Suddenly a cool breeze passed through and Charlie remembered they were near the end of freaking October, and there was nothing summery about October with its stupid black and orange decorations everywhere.

“I should be heading home before it gets dark,” she said, standing up. Dorothy emptied her cup and threw it in a trashcan nearby.

“I’ll walk with you,” she said.

“You don’t have to,” said Charlie, forcing a smile. “You place is on the other side of town, and you’ll end up making a double walk, and wasting double the time…”

“Red,” Dorothy interrupted her. “I don’t mind.”

A chorus of alarms started ringing in Charlie’s head. Dorothy gave her a nickname. She gave her a freaking cute nickname, and Charlie needed to get out of there before she developed a full blown crush.
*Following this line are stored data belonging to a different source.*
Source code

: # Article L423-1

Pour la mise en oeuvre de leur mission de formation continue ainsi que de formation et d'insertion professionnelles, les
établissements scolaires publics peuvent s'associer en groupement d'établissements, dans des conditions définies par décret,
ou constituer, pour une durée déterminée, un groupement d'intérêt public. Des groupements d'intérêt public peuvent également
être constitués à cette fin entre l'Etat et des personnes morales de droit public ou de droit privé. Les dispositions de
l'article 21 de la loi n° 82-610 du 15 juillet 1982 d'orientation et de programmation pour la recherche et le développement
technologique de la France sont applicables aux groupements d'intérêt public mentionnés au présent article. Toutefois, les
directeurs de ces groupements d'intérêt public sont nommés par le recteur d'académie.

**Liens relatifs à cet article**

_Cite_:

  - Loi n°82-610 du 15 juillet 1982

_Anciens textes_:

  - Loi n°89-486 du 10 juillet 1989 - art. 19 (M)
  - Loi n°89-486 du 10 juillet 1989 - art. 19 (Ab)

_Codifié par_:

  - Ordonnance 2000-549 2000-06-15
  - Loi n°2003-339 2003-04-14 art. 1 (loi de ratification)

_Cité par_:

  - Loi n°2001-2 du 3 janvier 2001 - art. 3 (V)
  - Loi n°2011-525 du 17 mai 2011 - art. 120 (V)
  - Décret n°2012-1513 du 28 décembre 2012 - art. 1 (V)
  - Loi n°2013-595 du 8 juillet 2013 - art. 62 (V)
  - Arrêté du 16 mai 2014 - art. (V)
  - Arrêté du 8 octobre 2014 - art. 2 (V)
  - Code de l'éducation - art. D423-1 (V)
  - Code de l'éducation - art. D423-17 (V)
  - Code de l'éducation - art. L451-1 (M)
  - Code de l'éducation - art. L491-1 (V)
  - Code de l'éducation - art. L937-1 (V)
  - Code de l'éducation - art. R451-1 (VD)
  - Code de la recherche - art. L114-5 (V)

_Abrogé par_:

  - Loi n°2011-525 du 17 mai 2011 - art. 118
Okay, a bigger crush then.

“That’s okay,” she insisted. “Really.”

Dorothy didn’t insist. Instead, she offered Charlie her hand, and the other girl held it after a second of doubt.

“Thank you,” Dorothy repeated. “I mean it.”
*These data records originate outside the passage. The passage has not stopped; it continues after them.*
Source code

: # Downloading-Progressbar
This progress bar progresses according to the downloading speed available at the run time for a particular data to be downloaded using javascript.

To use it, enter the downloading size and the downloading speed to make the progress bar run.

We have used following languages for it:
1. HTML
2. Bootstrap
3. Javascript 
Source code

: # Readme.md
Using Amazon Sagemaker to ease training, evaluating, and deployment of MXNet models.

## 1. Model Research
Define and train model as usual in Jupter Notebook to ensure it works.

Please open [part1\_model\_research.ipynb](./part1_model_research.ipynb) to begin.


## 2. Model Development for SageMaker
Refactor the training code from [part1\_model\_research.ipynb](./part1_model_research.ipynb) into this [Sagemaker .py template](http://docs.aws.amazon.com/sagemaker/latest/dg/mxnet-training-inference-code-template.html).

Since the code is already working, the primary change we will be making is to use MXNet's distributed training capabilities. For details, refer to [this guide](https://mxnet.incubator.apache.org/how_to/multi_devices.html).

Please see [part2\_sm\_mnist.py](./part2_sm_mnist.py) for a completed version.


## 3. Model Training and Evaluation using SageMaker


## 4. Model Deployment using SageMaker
“Anytime,” said Charlie. She was definitely not thinking about how Dorothy’s hand was so warm on hers, and how her heart had gotten so loud she was sure everyone in five mile radio could hear it. “I guess I’ll see you at the garage.”

“Goodbye,” said Dorothy, and then she let go.

Charlie managed to take twenty steps before turning to look back, and by then, Dorothy had disappeared around the corner.

**Notes for the Chapter:**

> Don't worry, Dorothy actually plays for both teams.
> 
> The title for this chapter is a reference to the song by Counting Crows.


	5. Hey, Soul Sister

“Sam? We’re out of milk!” Meg’s voice came floating from the kitchen as soon as Charlie opened the door.

“You don’t even live here,” Charlie reminded her with a growl. She threw herself on the couch, buried her face on the pillows, and then let out a noise that was half-choking, half a sneeze. Dean was right. Bilbo was losing an insane amount of hair lately.

“Oh, hey,” said Meg, coming into the living room with the milk carton in her hand. “I thought you were on a date.”

“I thought so too,” said Charlie, miserably.

The door opened, and Sam walked in. Normally, Charlie would have made a joke about because he was so gigantic he could only get in by ducking, but she wasn’t in the mood. Especially when Sam saw her and frowned.

“You’re home early. Date didn’t go well?”

Charlie buried her face on the pillows again.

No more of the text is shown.